Today Wikileaks released a massive new trove of leaks focused on the CIA's IT-based espionage capabilities. Wikileaks has named the document release Vault 7. The trove has just been released this morning, so details remain sketchy, however the included documents appear to contain detailed information related to dozens of malware tools used by the CIA's Center for Cyber Intelligence.

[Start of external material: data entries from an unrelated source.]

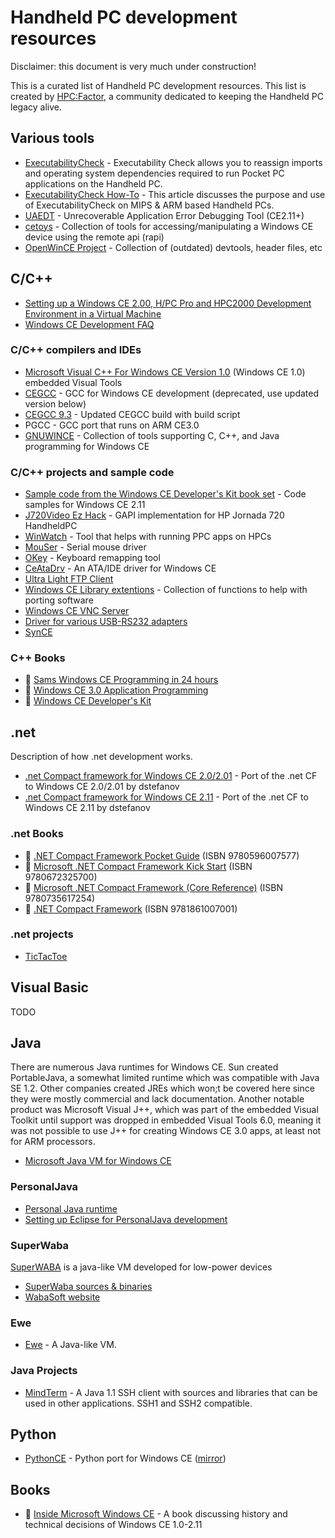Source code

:# Handheld PC development resources

Disclaimer: this document is very much under construction!

This is a curated list of Handheld PC development resources. This list is created by [HPC:Factor](https://www.hpcfactor.com), a community dedicated to keeping the Handheld PC legacy alive.

## Various tools

* [ExecutabilityCheck](https://www.hpcfactor.com/downloads/details.asp?r={40A26F4C-E4AC-41C9-81A1-1D81B4C41A0E}) - Executability Check allows you to reassign imports and operating system dependencies required to run Pocket PC applications on the Handheld PC.
* [ExecutabilityCheck How-To](https://www.hpcfactor.com/support/cesd/s/0128.asp) - This article discusses the purpose and use of ExecutabilityCheck on MIPS & ARM based Handheld PCs.
* [UAEDT](https://www.hpcfactor.com/scl/453/Harald-Ren_Flasch/UAEDT/version_3.3) - Unrecoverable Application Error Debugging Tool (CE2.11+)
* [cetoys](https://sourceforge.net/projects/cetoys/) - Collection of tools for accessing/manipulating a Windows CE device using the remote api (rapi)
* [OpenWinCE Project](https://sourceforge.net/projects/openwince/files/) - Collection of (outdated) devtools, header files, etc

## C/C++

* [Setting up a Windows CE 2.00, H/PC Pro and HPC2000 Development Environment in a Virtual Machine](https://www.hpcfactor.com/support/cesd/d/0009.asp)
* [Windows CE Development FAQ](http://web.archive.org/web/20010616145539/http://www.cegadgets.com/wincedevfaq.htm)

### C/C++ compilers and IDEs
* [Microsoft Visual C++ For Windows CE Version 1.0](https://archive.org/details/msvcceu.100) (Windows CE 1.0)
embedded Visual Tools
* [CEGCC](https://sourceforge.net/projects/cegcc/) - GCC for Windows CE development (deprecated, use updated version below)
* [CEGCC 9.3](https://github.com/MaxKellermann/cegcc-build) - Updated CEGCC build with build script
* PGCC - GCC port that runs on ARM CE3.0
* [GNUWINCE](https://www.hpcfactor.com/downloads/details.asp?r={9D534150-2CDD-42A4-8AAE-1B1FBCEB64A5}) - Collection of tools supporting C, C++, and Java programming for Windows CE

### C/C++ projects and sample code
* [Sample code from the Windows CE Developer's Kit book set](https://github.com/HPC-Factor/windows-ce-developers-kit-code-samples) - Code samples for Windows CE 2.11
* [J720Video Ez Hack](https://github.com/battlecoder/ancient_hpc_stuff/tree/master/J720Video_ez_hack) - GAPI implementation for HP Jornada 720 HandheldPC
* [WinWatch](https://github.com/battlecoder/ancient_hpc_stuff/tree/master/WinWatch) - Tool that helps with running PPC apps on HPCs
* [MouSer](https://github.com/battlecoder/ancient_hpc_stuff/tree/master/mouser) - Serial mouse driver
* [OKey](https://github.com/battlecoder/ancient_hpc_stuff/tree/master/okey) - Keyboard remapping tool
* [CeAtaDrv](https://sourceforge.net/projects/ceatadrv/) - An ATA/IDE driver for Windows CE
* [Ultra Light FTP Client](https://sourceforge.net/projects/ultralightftpc/files/version%201.0/)
* [Windows CE Library extentions](https://sourceforge.net/projects/wcelibcex/) - Collection of functions to help with porting software
* [Windows CE VNC Server](https://sourceforge.net/projects/wincevncsvr/files/wincevncsvr/cevncsvr-0.1/)
* [Driver for various USB-RS232 adapters](https://github.com/HPC-Factor/232usb-windowsce)
* [SynCE](https://github.com/HPC-Factor/synce)

### C++ Books

* 📕 [Sams Windows CE Programming in 24 hours](https://books.google.com/books?id=hzzkPgAACAAJ)
* 📕 [Windows CE 3.0 Application Programming](https://books.google.com/books?id=AF5Lr5HA5UEC)
* 📕 [Windows CE Developer's Kit](https://www.google.com/books/edition/Microsoft_Windows_CE_Developer_s_Kit/m8taAQAACAAJ?hl=en)

## .net

Description of how .net development works.

* [.net Compact framework for Windows CE 2.0/2.01](https://www.hpcfactor.com/scl/1040/dstefanov/Microsoft_.NET_Compact_Framework_1.0_SP3_for_Windows_CE_2.00/2.01) - Port of the .net CF to Windows CE 2.0/2.01 by dstefanov
* [.net Compact framework for Windows CE 2.11](https://www.hpcfactor.com/scl/1041/dstefanov/Microsoft_.NET_Compact_Framework_1.0_SP3_for_Windows_CE_2.11) - Port of the .net CF to Windows CE 2.11 by dstefanov

### .net Books
* 📕 [.NET Compact Framework Pocket Guide](https://www.amazon.com/s/ref=as_li_ss_tl?url=search-alias=aps&field-keywords=9780596007577&rh=i:aps,k:9780596007577&tag=hpcfactor00-20) (ISBN 9780596007577) 
* 📕 [Microsoft .NET Compact Framework Kick Start](https://www.amazon.com/s/ref=as_li_ss_tl?url=search-alias=aps&field-keywords=9780672325700&rh=i:aps,k:9780672325700&tag=hpcfactor00-20) (ISBN 9780672325700) 
* 📕 [Microsoft .NET Compact Framework (Core Reference)](https://www.amazon.com/s/ref=as_li_ss_tl?url=search-alias=aps&field-keywords=9780735617254&rh=i:aps,k:9780735617254&tag=hpcfactor00-20) (ISBN 9780735617254) 
* 📕 [.NET Compact Framework](https://www.amazon.com/s/ref=as_li_ss_tl?url=search-alias=aps&field-keywords=9781861007001&rh=i:aps,k:9781861007001&tag=hpcfactor00-20) (ISBN 9781861007001) 

### .net projects
* [TicTacToe](https://github.com/HPC-Factor/TicTacToe)

## Visual Basic

TODO

## Java

There are numerous Java runtimes for Windows CE. Sun created PortableJava, a somewhat limited runtime which was compatible with Java SE 1.2. Other companies created JREs which won;t be covered here since they were mostly commercial and lack documentation.
Another notable product was Microsoft Visual J++, which was part of the embedded Visual Toolkit until support was dropped in embedded Visual Tools 6.0, meaning it was not possible to use J++ for creating Windows CE 3.0 apps, at least not for ARM processors.

* [Microsoft Java VM for Windows CE](https://www.hpcfactor.com/scl/1044/Microsoft_Corporation/Microsoft_Virtual_Machine_for_Java_MSVM/version_1.0.0.0)

### PersonalJava

* [Personal Java runtime](https://www.hpcfactor.com/scl/842/Sun_Microsystems/Personal_JAVA_Virtual_Machine/version_1.0) 
* [Setting up Eclipse for PersonalJava development](http://www.ohnitsch.net/2014/05/03/personaljava-tutorial/)

### SuperWaba
[SuperWABA](https://en.wikipedia.org/wiki/SuperWaba) is a java-like VM developed for low-power devices
* [SuperWaba sources & binaries](https://sourceforge.net/projects/superwaba/files/VM/Release%204.50a/)
* [WabaSoft website](http://web.archive.org/web/20070205081050/http://www.wabasoft.com/howto.shtml)

### Ewe
* [Ewe](https://www.hpcfactor.com/scl/7/Eve_Soft/Ewe_Virtual_Machine/version_1.49) - A Java-like VM.

### Java Projects

* [MindTerm](https://www.hpcfactor.com/scl/1072/Appgate/MindTerm_SSH_Client/version_2.4.2) - A Java 1.1 SSH client with sources and libraries that can be used in other applications. SSH1 and SSH2 compatible.

## Python
* [PythonCE](http://pythonce.sourceforge.net/) - Python port for Windows CE ([mirror](https://www.hpcfactor.com/scl/1073/PythonCE/Python/version_2.3.4))


## Books

* 📕 [Inside Microsoft Windows CE](https://books.google.nl/books/about/Inside_Microsoft_Windows_CE.html?id=Rsu7AAAACAAJ&redir_esc=y) - A book discussing history and technical decisions of Windows CE 1.0-2.11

Earlier this morning I heard an NPR report claiming that Wikileaks was redacting the source code associated with these hacking tools. I'm not sure if that is correct; I've found a few files with executable scripts included, but none of the scripts I've found so far are essentially malicious (although they were almost certainly used in the development and packaging of malware). I have found indications that Wikileaks redacted exploit files that were ready for as-is distribution. For example, the files I reviewed in the dump appear to be part of an internal wiki. I reviewed a file list associated with one of the users registered for the wiki (https://wikileaks.org/ciav7p1/cms/page_14588675.html); clicking through the link for a file named '~02.2.3.tmp` - https://wikileaks.org/ciav7p1/cms/files/~02.2.3.tmp - provided me with this:
I have taken significant issue with Wikileaks in the past. My complaints have focused entirely on Wikileaks' unwillingness to remove dangerous (and almost certainly state-sponsored) malicious software from document dumps. The example I cited above is the first time I have ever seen any indication that Wikileaks removed malware from a dump. Unfortunately, this particular editorial decision is of substantially less value then the requests I repeatedly made to Wikileaks to inform their users of the presence of infected files within and older document dump that they continue to publish through the wikileaks.org website. The censored malware files in Vault7 were contextually and obviously labelled as malware. The malware I found in earlier Wikileaks dumps included infected document files that were in many cases completely indistinguishable from normal document files and in several cases not detectable for a substantial variety of antivirus platforms.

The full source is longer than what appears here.